*Extracted entries*
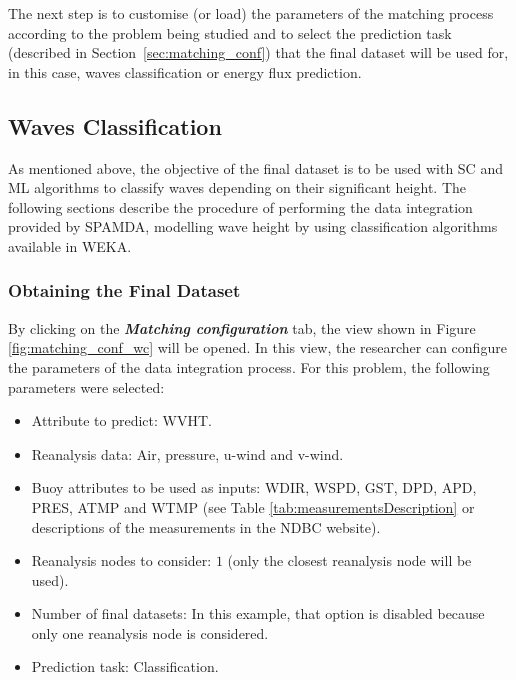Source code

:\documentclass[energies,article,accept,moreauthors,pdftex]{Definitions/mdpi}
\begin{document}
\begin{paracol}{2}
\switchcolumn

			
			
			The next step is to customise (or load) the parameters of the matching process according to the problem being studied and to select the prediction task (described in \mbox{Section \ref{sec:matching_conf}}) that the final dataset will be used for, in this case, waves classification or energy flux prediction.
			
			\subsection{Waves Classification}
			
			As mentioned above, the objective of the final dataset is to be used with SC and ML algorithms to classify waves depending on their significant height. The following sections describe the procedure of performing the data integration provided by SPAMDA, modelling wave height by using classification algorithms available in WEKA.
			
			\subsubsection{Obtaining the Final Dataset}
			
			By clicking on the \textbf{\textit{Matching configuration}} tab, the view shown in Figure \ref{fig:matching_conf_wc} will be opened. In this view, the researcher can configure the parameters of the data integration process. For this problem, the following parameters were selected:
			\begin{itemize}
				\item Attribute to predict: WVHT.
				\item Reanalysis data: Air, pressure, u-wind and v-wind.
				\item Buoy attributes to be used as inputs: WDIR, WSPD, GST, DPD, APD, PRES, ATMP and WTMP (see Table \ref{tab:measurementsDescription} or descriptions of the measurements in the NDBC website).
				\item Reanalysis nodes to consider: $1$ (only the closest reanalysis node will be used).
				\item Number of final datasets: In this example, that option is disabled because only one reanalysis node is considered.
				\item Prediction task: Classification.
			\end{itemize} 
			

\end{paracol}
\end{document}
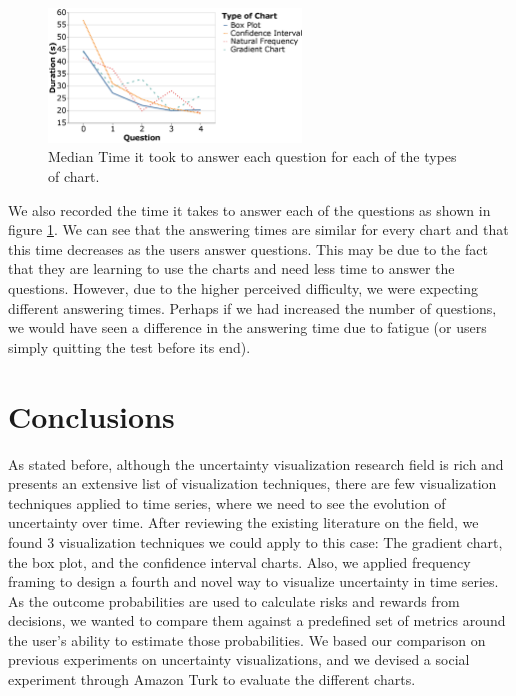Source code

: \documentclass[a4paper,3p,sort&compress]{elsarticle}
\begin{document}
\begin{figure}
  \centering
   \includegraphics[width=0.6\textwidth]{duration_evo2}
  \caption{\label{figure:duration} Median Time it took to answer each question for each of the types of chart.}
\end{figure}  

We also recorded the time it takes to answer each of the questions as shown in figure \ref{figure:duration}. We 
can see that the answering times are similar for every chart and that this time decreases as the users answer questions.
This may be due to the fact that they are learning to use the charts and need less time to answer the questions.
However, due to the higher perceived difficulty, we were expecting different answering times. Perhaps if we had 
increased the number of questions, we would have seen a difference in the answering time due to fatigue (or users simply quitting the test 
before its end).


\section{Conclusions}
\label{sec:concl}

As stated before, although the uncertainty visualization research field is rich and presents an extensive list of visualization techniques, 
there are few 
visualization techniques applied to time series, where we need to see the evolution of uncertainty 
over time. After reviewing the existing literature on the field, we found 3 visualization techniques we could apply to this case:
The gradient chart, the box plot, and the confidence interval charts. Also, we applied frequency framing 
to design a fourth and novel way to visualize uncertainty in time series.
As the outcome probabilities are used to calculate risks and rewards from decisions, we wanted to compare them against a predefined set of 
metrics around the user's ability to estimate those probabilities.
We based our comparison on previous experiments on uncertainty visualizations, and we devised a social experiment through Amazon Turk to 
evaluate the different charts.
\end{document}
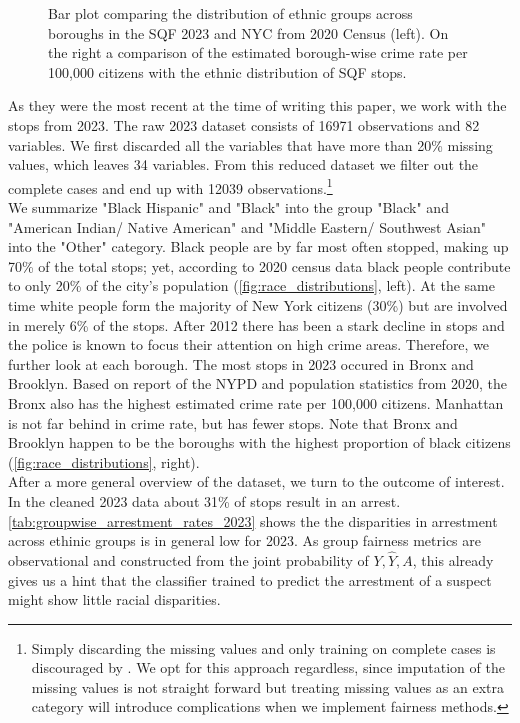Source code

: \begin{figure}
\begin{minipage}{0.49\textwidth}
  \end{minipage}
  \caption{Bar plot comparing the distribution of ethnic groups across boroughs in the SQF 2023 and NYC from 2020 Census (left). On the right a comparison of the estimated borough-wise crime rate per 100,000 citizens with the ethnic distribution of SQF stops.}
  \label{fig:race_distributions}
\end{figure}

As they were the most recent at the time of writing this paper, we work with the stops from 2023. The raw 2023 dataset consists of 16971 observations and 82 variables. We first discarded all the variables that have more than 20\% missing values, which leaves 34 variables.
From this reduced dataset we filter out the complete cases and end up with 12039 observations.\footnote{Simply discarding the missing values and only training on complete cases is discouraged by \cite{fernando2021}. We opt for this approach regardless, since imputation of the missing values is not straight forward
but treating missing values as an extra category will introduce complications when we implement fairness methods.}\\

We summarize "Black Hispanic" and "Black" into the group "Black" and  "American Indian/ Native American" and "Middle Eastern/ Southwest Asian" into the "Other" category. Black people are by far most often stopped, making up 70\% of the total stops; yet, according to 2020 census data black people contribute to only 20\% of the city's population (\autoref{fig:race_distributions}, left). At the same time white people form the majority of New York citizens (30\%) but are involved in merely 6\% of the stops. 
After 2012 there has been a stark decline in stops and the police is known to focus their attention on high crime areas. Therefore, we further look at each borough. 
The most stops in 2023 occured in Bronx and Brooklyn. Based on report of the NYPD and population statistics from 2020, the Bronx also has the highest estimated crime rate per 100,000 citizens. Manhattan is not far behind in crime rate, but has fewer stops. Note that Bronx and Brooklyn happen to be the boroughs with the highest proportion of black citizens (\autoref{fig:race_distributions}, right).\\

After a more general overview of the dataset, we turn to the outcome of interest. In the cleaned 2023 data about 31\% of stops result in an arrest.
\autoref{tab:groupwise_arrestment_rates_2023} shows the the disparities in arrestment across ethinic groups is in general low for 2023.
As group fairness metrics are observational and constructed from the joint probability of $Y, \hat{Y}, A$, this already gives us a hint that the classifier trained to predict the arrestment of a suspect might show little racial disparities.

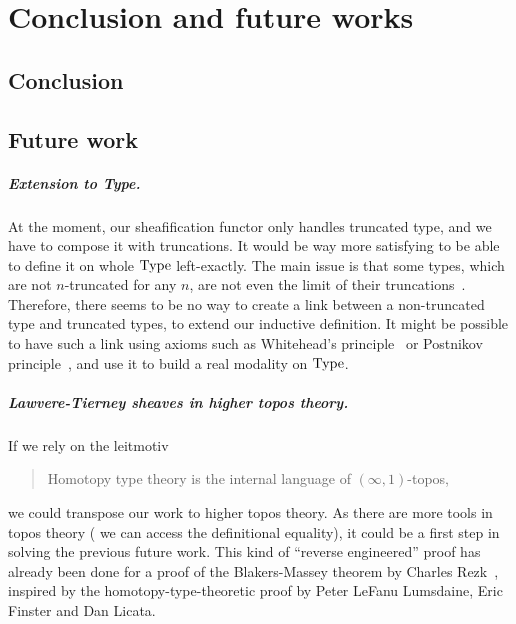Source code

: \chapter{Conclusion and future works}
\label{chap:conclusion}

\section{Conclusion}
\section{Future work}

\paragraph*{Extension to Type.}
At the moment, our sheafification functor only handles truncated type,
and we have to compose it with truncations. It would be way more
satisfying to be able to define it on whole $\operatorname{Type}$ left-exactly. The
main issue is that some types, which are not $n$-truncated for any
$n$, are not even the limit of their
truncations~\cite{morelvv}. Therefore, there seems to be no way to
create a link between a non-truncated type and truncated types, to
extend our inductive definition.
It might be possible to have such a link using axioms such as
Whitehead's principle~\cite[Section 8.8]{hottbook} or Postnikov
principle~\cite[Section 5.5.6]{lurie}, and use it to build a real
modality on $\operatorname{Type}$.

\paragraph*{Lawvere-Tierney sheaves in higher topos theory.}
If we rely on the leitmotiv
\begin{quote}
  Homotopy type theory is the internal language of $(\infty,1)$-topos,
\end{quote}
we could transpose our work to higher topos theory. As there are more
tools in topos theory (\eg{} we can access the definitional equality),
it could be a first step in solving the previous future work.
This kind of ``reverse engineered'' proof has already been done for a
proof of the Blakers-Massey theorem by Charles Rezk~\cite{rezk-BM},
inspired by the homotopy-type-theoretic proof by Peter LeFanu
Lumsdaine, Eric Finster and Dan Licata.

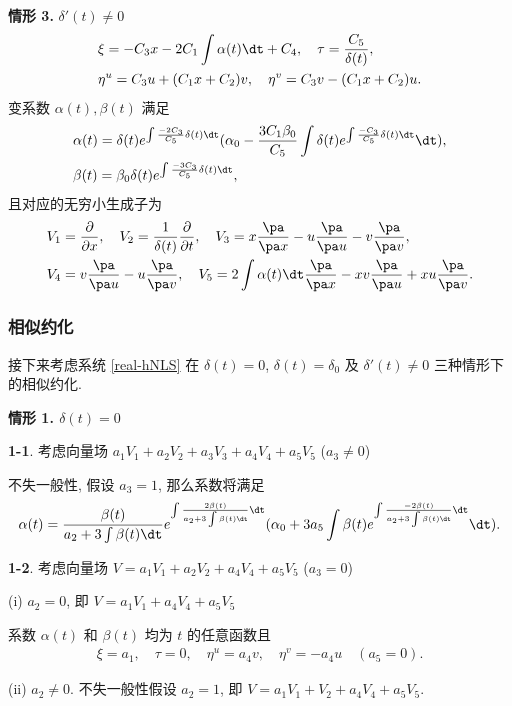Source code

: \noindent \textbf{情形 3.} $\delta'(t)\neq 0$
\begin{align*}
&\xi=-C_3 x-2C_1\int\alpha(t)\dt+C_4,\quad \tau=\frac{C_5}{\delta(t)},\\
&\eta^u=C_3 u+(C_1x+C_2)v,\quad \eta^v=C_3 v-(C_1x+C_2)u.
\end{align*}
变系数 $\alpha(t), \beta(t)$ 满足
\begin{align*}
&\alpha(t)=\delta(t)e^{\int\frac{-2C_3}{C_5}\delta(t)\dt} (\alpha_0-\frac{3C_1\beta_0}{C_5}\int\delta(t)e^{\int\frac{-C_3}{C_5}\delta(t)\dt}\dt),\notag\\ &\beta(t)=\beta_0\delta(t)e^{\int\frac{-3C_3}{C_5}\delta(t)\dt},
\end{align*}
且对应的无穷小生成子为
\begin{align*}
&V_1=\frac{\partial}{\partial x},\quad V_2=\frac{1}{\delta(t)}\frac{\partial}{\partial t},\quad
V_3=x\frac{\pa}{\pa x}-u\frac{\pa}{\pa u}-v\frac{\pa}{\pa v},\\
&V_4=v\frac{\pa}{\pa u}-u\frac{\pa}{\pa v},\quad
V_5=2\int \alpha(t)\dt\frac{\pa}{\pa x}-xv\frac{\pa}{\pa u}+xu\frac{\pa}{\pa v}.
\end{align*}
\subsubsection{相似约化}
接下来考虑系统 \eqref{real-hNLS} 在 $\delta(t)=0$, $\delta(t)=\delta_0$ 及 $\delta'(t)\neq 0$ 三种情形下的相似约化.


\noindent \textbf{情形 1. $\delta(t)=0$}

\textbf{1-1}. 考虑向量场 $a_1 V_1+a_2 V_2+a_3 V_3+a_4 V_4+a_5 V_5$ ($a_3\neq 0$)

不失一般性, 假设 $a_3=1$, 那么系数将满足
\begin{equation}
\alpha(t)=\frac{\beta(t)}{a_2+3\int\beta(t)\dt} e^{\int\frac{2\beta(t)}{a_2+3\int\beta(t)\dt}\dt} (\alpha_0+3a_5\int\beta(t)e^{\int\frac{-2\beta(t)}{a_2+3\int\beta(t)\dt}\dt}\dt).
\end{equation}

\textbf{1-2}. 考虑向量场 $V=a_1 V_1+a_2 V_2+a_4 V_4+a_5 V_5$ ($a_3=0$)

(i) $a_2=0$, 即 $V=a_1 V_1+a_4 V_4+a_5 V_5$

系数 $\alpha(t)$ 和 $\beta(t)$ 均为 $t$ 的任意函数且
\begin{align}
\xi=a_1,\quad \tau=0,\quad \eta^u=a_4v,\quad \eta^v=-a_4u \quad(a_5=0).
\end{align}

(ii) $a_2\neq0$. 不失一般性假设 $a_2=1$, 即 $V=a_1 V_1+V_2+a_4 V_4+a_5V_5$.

*What is needed*
Look through the listing above and copy each line with the word "paragraph" in it.

*Answer space*
\paragraph*{Extension to Type.}
\paragraph*{Lawvere-Tierney sheaves in higher topos theory.}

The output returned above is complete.